Toutefois, l’utilisation de ce concept ne pas sans soulever un certain nombre de problèmes dont le principal est de faire de l’image photographique une sorte de résidu qui n’aurait en soi que peu d’intérêt s’il n’est pas « pris en charge » par l’artiste visuel. La photographie, en fait toutes les photographies ne constitueraient alors qu’un vaste dépotoir à ciel ouvert où chacun irait puiser selon son bon vouloir. La photo comme un résidu que l’on recycle, comme il en serait et il en est pour la ferraille et les autres déchets industriels. Bien sûr, cet état de l’image est quelque part conforme à un positionnement idéologique contemporain en regard de la prolifération des images au sein des sociétés occidentales. Mais cette vision, cette conception de la photo en tant que matériau ne peut être tenue pour la seule qui puisse exister et surtout la seule qui puisse légitimer son statut en tant que produit artistique « crédible ».

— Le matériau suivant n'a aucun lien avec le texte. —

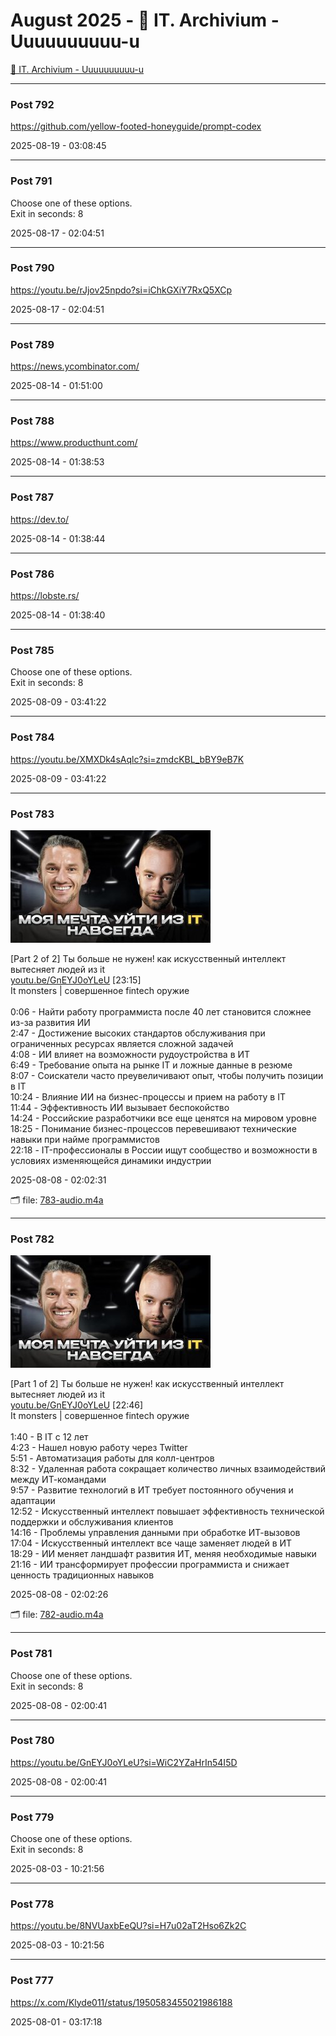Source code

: # August 2025 - 🐊 IT. Archivium - Uuuuuuuuuu-u

[🐊 IT. Archivium - Uuuuuuuuuu-u](../../)



---

### Post 792




<a href="https://github.com/yellow-footed-honeyguide/prompt-codex">https://github.com/yellow-footed-honeyguide/prompt-codex</a>


2025-08-19 - 03:08:45







---

### Post 791




Choose one of these options. <br />Exit in seconds: 8


2025-08-17 - 02:04:51







---

### Post 790




<a href="https://youtu.be/rJjov25npdo?si=iChkGXiY7RxQ5XCp">https://youtu.be/rJjov25npdo?si=iChkGXiY7RxQ5XCp</a>


2025-08-17 - 02:04:51







---

### Post 789




<a href="https://news.ycombinator.com/">https://news.ycombinator.com/</a>


2025-08-14 - 01:51:00







---

### Post 788




<a href="https://www.producthunt.com/">https://www.producthunt.com/</a>


2025-08-14 - 01:38:53







---

### Post 787




<a href="https://dev.to/">https://dev.to/</a>


2025-08-14 - 01:38:44







---

### Post 786




<a href="https://lobste.rs/">https://lobste.rs/</a>


2025-08-14 - 01:38:40







---

### Post 785




Choose one of these options. <br />Exit in seconds: 8


2025-08-09 - 03:41:22







---

### Post 784




<a href="https://youtu.be/XMXDk4sAqlc?si=zmdcKBL_bBY9eB7K">https://youtu.be/XMXDk4sAqlc?si=zmdcKBL_bBY9eB7K</a>


2025-08-09 - 03:41:22







---

### Post 783

 
![783-thumbnail.jpg](783-thumbnail.jpg) 



[Part 2 of 2] Ты больше не нужен! как искусственный интеллект вытесняет людей из it<br /><a href="http://youtu.be/GnEYJ0oYLeU">youtu.be/GnEYJ0oYLeU</a> [23:15]<br />It monsters | совершенное fintech оружие <br /><br />0:06 - Найти работу программиста после 40 лет становится сложнее из-за развития ИИ<br />2:47 - Достижение высоких стандартов обслуживания при ограниченных ресурсах является сложной задачей<br />4:08 - ИИ влияет на возможности рудоустройства в ИТ<br />6:49 - Требование опыта на рынке IT и ложные данные в резюме<br />8:07 - Соискатели часто преувеличивают опыт, чтобы получить позиции в IT<br />10:24 - Влияние ИИ на бизнес-процессы и прием на работу в IT<br />11:44 - Эффективность ИИ вызывает беспокойство<br />14:24 - Российские разработчики все еще ценятся на мировом уровне<br />18:25 - Понимание бизнес-процессов перевешивают технические навыки при найме программистов<br />22:18 - IT-профессионалы в России ищут сообщество и возможности в условиях изменяющейся динамики индустрии


2025-08-08 - 02:02:31


🗂 file: [783-audio.m4a](783-audio.m4a) 






---

### Post 782

 
![782-thumbnail.jpg](782-thumbnail.jpg) 



[Part 1 of 2] Ты больше не нужен! как искусственный интеллект вытесняет людей из it<br /><a href="http://youtu.be/GnEYJ0oYLeU">youtu.be/GnEYJ0oYLeU</a> [22:46]<br />It monsters | совершенное fintech оружие <br /><br />1:40 - В IT с 12 лет<br />4:23 - Нашел новую работу через Twitter<br />5:51 - Автоматизация работы для колл-центров<br />8:32 - Удаленная работа сокращает количество личных взаимодействий между ИТ-командами<br />9:57 - Развитие технологий в ИТ требует постоянного обучения и адаптации<br />12:52 - Искусственный интеллект повышает эффективность технической поддержки и обслуживания клиентов<br />14:16 - Проблемы управления данными при обработке ИТ-вызовов<br />17:04 - Искусственный интеллект все чаще заменяет людей в ИТ<br />18:29 - ИИ меняет ландшафт развития ИТ, меняя необходимые навыки<br />21:16 - ИИ трансформирует профессии программиста и снижает ценность традиционных навыков


2025-08-08 - 02:02:26


🗂 file: [782-audio.m4a](782-audio.m4a) 






---

### Post 781




Choose one of these options. <br />Exit in seconds: 8


2025-08-08 - 02:00:41







---

### Post 780




<a href="https://youtu.be/GnEYJ0oYLeU?si=WiC2YZaHrIn54I5D">https://youtu.be/GnEYJ0oYLeU?si=WiC2YZaHrIn54I5D</a>


2025-08-08 - 02:00:41







---

### Post 779




Choose one of these options. <br />Exit in seconds: 8


2025-08-03 - 10:21:56







---

### Post 778




<a href="https://youtu.be/8NVUaxbEeQU?si=H7u02aT2Hso6Zk2C">https://youtu.be/8NVUaxbEeQU?si=H7u02aT2Hso6Zk2C</a>


2025-08-03 - 10:21:56







---

### Post 777




<a href="https://x.com/Klyde011/status/1950583455021986188">https://x.com/Klyde011/status/1950583455021986188</a>


2025-08-01 - 03:17:18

Je constate donc qu’il y a ici une grande absente, la photographie. Une photographie pour elle-même et pour ce qu’elle est en tant que pratique pour un nombre non négligeable de producteurs et de productrices qui se sentent négligés par les discours officiels. Discours qui par ailleurs ont un poids qui s’avère considérable pour attirer l’attention des institutions comme des publics. Discours également qui sont tributaires eux-mêmes d’investissements faits dans le contexte académique par la définition de curriculums spécifiques et dans le cas qui nous concerne ici par leur inclusion dans le champ des études en histoire de l’art. L’intention n’est pas de jeter un discrédit sur l’ensemble de ce champ, mais plutôt d’insister sur la nécessité d’étendre l’attention des investissements académiques à des registres de la production photographique qui actuellement ne semble pas vraiment retenir l’attention en tant que telle.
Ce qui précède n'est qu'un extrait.